RECORD EXCERPTS Start Marker

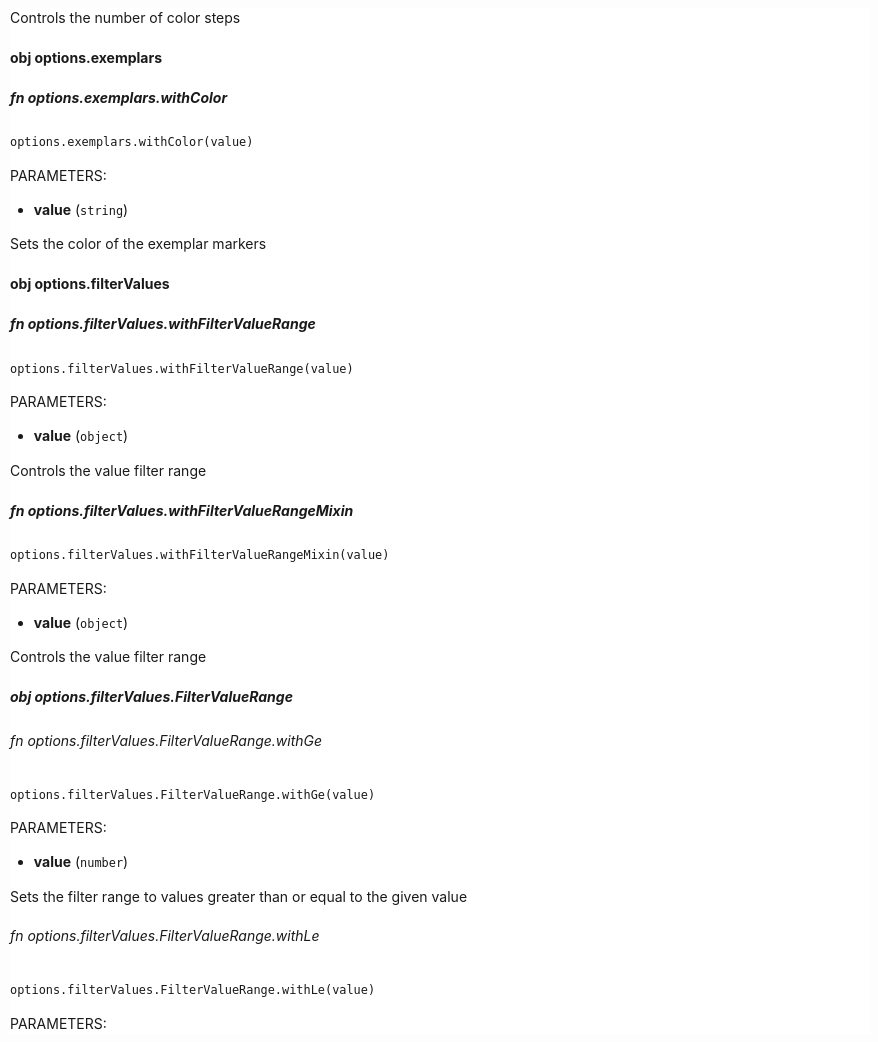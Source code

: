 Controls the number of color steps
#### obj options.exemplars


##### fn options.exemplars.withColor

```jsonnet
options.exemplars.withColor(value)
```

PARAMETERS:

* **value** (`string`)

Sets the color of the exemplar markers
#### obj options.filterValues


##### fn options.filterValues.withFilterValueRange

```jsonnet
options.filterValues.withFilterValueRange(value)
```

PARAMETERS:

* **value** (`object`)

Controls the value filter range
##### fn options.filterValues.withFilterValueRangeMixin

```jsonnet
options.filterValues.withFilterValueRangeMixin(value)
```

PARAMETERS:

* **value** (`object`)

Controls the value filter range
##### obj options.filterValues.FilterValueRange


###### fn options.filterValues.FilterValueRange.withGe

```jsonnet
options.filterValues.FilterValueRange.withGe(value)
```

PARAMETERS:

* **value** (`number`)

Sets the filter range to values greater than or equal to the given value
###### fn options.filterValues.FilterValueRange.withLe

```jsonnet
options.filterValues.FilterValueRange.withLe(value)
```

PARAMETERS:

RECORD EXCERPTS End Marker

• _WHAT TO PRODUCE_: Every line above in which the word "filterValues" occurs is to be copied.

• _SOLUTION TO THIS EXERCISE_:
#### obj options.filterValues
##### fn options.filterValues.withFilterValueRange
options.filterValues.withFilterValueRange(value)
##### fn options.filterValues.withFilterValueRangeMixin
options.filterValues.withFilterValueRangeMixin(value)
##### obj options.filterValues.FilterValueRange
###### fn options.filterValues.FilterValueRange.withGe
options.filterValues.FilterValueRange.withGe(value)
###### fn options.filterValues.FilterValueRange.withLe
options.filterValues.FilterValueRange.withLe(value)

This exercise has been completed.